Ascoltare Silvano e guardarlo negli occhi mentre racconta, rende la memoria un po’ annebbiata di questo XXI secolo, di nuovo carne viva. Ma non solo il suo ricordo fa male. Fa male – ad esempio – anche fermarsi a pensare: ma se Silvano non avesse deciso di tornare a ricordare e a raccontare, chi avrebbe saputo di lui? I sopravvissuti all’Olocausto hanno la loro memoria, così come i partigiani, i comunisti, gli intellettuali, gli omosessuali, gli zingari. Ogni gruppo di sopravvissuti ha avuto una sua possibilità di essere “riconosciuto” e accudito.
Silvano Lippi era solo, nessuno dei suoi compagni tornò dalla prigionia, nessun gruppo o istituzione o ministero o associazione ha trovato un posto per accogliere lui e la sua memoria. Quei 600mila soldati, ragazzi di leva dell’esercito fascista improvvisamente prigionieri – odiatissimi perché “traditori” – dei tedeschi, finiti nei campi nazisti e negli ancora peggiori campi di detenzione greci, di loro non sembra quasi serbarsi memoria. Come se non appartenessero a nessuno.

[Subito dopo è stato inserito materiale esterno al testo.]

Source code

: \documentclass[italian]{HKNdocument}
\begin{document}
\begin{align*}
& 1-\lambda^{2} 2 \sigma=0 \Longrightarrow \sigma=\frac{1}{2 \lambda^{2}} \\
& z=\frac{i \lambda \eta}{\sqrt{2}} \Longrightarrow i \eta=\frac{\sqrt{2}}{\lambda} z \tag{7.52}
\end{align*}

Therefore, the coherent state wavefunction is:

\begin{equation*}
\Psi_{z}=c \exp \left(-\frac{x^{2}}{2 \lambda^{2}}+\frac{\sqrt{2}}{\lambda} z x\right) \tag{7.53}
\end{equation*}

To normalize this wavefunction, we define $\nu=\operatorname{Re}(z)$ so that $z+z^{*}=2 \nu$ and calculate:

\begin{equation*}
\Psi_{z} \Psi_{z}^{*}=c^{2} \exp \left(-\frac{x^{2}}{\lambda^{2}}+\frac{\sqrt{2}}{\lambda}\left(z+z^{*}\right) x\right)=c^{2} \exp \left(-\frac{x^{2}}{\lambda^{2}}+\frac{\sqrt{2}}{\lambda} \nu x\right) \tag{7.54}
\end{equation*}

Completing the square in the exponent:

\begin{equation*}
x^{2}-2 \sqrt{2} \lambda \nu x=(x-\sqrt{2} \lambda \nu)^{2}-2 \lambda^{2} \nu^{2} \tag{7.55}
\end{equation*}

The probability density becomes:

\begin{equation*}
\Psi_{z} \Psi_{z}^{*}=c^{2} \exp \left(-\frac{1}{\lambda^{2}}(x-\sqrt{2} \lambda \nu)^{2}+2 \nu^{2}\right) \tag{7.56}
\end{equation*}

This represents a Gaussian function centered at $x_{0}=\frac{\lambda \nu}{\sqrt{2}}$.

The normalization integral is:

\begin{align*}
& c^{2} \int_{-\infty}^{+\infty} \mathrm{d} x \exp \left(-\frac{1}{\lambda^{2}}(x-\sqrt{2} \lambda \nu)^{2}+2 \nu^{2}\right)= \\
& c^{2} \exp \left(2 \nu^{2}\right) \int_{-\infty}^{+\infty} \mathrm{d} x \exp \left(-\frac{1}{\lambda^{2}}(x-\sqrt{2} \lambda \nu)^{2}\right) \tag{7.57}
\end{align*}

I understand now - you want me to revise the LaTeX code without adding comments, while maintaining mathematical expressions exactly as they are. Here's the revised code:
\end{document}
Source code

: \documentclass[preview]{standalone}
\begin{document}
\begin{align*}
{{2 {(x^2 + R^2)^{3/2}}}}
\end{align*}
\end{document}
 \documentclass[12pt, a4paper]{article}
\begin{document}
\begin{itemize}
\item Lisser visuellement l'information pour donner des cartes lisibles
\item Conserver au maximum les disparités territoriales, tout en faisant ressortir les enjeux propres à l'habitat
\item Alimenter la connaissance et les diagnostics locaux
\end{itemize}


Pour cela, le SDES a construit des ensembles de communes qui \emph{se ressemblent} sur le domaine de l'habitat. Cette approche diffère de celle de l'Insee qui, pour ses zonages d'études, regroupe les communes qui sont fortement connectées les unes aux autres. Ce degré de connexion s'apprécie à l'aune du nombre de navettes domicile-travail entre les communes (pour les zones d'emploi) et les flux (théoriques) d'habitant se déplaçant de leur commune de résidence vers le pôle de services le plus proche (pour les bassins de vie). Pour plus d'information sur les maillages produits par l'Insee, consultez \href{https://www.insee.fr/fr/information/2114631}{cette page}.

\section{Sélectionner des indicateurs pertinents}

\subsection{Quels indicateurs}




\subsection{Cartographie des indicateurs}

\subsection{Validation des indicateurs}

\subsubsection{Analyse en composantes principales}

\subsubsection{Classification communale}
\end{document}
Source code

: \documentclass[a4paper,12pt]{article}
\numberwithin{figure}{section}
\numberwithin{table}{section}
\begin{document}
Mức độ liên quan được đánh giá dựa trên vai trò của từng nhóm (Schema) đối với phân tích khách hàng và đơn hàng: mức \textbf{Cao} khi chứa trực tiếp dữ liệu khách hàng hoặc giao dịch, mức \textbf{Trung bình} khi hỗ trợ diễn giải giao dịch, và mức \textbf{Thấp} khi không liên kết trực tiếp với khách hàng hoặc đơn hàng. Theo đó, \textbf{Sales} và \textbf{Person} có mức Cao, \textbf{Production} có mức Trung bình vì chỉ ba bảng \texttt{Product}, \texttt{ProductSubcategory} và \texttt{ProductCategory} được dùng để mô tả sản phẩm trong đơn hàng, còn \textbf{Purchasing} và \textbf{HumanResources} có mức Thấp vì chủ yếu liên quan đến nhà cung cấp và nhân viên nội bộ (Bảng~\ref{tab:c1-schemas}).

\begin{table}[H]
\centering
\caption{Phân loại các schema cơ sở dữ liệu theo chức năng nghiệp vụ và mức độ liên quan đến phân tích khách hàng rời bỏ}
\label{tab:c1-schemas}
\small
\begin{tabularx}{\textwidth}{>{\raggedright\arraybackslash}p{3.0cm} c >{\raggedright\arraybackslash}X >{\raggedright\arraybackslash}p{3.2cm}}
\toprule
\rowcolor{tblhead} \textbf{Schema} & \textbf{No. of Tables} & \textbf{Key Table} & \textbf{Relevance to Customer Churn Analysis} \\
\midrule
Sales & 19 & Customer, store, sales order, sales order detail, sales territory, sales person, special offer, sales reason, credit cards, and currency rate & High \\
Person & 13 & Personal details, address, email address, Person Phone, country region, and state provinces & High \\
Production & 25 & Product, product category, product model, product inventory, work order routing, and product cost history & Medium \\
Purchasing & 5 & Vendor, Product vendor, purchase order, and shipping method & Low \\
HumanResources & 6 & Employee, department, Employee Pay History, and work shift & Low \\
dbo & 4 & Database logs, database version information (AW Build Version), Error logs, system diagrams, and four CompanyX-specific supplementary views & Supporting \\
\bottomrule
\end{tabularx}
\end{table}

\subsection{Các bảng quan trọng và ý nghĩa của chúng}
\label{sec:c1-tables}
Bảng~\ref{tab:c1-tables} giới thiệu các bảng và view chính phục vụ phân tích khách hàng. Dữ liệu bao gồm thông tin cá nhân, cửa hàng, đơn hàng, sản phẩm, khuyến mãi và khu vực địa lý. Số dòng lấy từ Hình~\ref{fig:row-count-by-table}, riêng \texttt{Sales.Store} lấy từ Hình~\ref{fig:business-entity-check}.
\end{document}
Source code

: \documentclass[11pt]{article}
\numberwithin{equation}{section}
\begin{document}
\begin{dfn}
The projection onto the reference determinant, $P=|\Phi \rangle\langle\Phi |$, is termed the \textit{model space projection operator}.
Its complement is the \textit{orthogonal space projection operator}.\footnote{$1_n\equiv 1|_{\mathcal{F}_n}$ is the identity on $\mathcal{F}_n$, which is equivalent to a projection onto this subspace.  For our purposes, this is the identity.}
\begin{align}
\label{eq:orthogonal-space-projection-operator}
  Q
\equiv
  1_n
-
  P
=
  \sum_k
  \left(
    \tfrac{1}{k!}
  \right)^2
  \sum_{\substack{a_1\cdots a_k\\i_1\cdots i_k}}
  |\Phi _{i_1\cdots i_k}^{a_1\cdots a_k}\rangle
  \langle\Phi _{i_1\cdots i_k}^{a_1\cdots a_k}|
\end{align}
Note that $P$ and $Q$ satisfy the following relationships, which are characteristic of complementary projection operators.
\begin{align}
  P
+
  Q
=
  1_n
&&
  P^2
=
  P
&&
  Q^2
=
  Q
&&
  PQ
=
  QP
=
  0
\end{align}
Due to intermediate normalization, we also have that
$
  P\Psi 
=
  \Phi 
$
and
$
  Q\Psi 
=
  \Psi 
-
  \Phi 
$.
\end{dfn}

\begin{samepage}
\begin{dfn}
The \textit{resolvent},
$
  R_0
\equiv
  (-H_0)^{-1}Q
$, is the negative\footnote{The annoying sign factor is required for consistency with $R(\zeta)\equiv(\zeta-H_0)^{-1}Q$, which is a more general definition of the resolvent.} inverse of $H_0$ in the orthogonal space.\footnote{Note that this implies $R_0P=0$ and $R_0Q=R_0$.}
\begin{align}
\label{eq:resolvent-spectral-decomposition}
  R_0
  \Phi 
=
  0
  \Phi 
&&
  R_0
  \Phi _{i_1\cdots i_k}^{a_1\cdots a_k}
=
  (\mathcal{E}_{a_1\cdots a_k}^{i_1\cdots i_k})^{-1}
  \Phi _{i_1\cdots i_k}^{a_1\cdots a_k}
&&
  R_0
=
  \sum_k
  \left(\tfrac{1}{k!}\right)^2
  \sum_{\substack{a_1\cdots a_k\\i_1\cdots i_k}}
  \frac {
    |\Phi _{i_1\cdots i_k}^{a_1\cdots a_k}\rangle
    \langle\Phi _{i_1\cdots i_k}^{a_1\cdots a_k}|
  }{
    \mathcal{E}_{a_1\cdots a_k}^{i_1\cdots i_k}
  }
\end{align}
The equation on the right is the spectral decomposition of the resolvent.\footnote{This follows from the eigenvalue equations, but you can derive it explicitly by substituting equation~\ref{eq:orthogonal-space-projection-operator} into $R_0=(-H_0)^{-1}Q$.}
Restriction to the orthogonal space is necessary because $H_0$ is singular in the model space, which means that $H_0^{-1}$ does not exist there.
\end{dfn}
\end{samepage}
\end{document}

Silvano è stato tenace e anche fortunato, se si può dire. E’ scampato centinaia di volte alla morte, è sopravvissuto al dolore, alla pazzia, al panico, e poi ha trovato la forza di raccontare. Ora quel racconto è di nuovo qui, presente e incancellabile. Nelle memorie di Serena e Andrea, nei suoi scritti, nel Dal ritorno di Giovanni Cioni. Il ricordo di Silvano e di quei 600mila da oggi ha finalmente una casa, dentro ciascuno di noi.